Set down the lines below exactly as they stand, please. Go from the first through the one containing "3. **Share Content:** Post in social feeds".

▶ Source texts of formatted documents:
++++++++++++++++++++

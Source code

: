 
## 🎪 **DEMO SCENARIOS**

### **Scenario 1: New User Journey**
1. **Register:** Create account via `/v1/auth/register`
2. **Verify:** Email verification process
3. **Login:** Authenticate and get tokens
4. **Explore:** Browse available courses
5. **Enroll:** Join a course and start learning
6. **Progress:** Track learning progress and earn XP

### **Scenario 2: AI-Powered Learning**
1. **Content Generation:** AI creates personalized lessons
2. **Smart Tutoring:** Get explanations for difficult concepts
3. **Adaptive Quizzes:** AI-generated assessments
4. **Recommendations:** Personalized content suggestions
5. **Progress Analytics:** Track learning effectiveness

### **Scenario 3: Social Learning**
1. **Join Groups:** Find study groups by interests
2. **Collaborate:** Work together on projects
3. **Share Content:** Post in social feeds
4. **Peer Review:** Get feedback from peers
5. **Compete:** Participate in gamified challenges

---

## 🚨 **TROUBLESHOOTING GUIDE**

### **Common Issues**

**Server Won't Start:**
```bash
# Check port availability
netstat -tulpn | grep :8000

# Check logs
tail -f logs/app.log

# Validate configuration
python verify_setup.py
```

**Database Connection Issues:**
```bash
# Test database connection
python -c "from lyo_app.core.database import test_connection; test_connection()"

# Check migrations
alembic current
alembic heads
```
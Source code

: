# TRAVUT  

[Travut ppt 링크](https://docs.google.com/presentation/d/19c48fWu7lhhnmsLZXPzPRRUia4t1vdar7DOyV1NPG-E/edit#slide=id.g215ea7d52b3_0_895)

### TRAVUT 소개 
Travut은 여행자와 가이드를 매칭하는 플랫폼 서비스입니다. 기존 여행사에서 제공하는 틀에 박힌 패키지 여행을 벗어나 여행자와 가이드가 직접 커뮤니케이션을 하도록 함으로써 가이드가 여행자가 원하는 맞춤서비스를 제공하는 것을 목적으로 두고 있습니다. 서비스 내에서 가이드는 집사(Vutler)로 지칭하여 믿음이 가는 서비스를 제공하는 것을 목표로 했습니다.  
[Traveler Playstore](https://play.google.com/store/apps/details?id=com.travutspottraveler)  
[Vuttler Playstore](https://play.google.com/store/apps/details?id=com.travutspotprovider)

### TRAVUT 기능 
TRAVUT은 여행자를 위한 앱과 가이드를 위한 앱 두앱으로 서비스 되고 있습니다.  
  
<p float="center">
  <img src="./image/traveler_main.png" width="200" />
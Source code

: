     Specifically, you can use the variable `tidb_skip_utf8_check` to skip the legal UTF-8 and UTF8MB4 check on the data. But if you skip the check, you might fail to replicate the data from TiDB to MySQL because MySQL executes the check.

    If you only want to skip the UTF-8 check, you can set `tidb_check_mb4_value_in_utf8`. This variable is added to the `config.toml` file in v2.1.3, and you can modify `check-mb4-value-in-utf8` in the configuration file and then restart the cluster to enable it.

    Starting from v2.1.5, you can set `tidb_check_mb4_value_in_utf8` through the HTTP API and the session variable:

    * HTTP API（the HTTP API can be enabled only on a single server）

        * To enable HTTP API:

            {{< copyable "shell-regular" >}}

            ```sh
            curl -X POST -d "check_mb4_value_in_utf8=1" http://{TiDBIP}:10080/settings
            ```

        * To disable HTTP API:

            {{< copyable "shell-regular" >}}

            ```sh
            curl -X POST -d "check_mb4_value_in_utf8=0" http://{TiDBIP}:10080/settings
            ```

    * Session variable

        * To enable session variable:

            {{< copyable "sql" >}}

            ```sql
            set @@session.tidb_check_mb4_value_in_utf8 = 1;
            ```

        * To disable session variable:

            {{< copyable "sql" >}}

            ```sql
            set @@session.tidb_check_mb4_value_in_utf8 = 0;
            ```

++++++++++++++++++++

▶ Solution for this task:
Source code

: 
## 🎪 **DEMO SCENARIOS**

### **Scenario 1: New User Journey**
1. **Register:** Create account via `/v1/auth/register`
2. **Verify:** Email verification process
3. **Login:** Authenticate and get tokens
4. **Explore:** Browse available courses
5. **Enroll:** Join a course and start learning
6. **Progress:** Track learning progress and earn XP

### **Scenario 2: AI-Powered Learning**
1. **Content Generation:** AI creates personalized lessons
2. **Smart Tutoring:** Get explanations for difficult concepts
3. **Adaptive Quizzes:** AI-generated assessments
4. **Recommendations:** Personalized content suggestions
5. **Progress Analytics:** Track learning effectiveness

### **Scenario 3: Social Learning**
1. **Join Groups:** Find study groups by interests
2. **Collaborate:** Work together on projects
3. **Share Content:** Post in social feeds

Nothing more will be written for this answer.